RECORDED INFORMATION

----

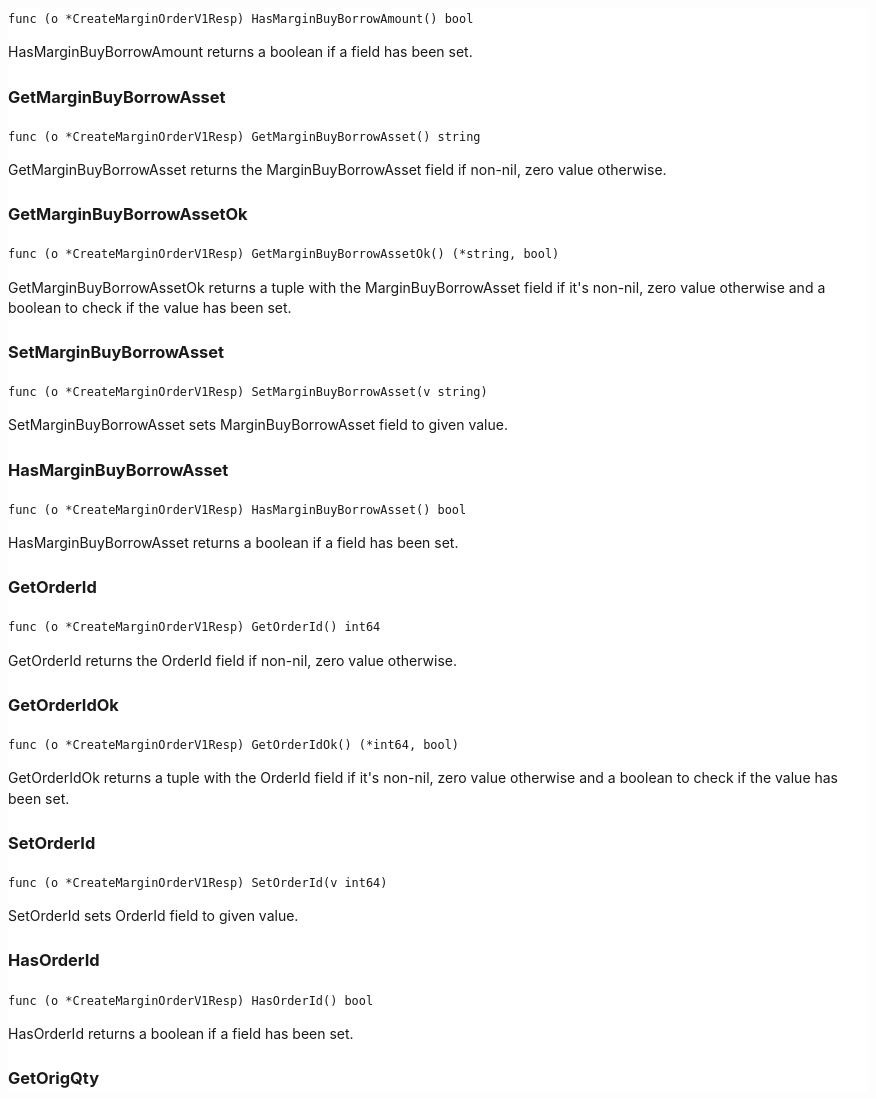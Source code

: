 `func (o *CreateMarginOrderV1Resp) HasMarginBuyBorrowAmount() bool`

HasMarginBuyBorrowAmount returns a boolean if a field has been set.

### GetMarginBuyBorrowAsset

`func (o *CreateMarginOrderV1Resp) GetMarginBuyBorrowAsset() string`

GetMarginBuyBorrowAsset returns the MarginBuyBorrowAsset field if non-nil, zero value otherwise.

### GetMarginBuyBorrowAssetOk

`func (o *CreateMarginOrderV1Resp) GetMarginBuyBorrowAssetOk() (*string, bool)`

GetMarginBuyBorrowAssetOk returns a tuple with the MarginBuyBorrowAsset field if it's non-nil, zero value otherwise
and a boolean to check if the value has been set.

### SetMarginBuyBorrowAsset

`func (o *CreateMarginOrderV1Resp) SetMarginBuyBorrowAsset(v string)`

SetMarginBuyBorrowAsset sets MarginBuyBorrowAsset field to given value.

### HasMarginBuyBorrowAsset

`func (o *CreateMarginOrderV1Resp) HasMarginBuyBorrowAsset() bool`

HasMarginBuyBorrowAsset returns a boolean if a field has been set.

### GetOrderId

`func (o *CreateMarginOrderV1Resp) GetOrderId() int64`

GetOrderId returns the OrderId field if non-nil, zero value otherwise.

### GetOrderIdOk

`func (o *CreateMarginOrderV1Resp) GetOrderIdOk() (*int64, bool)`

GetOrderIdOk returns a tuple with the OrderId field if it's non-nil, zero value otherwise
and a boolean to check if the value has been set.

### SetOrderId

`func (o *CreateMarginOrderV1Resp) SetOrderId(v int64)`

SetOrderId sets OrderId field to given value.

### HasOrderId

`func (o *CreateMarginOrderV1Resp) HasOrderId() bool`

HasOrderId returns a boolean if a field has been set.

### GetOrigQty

----

REQUIREMENT
Produce a word-for-word copy of everything above from the line holding "### HasMarginBuyBorrowAsset" down to the line holding "(o *CreateMarginOrderV1Resp) GetOrderId()", with both of those lines kept.

WORKED SOLUTION
### HasMarginBuyBorrowAsset

`func (o *CreateMarginOrderV1Resp) HasMarginBuyBorrowAsset() bool`

HasMarginBuyBorrowAsset returns a boolean if a field has been set.

### GetOrderId

`func (o *CreateMarginOrderV1Resp) GetOrderId() int64`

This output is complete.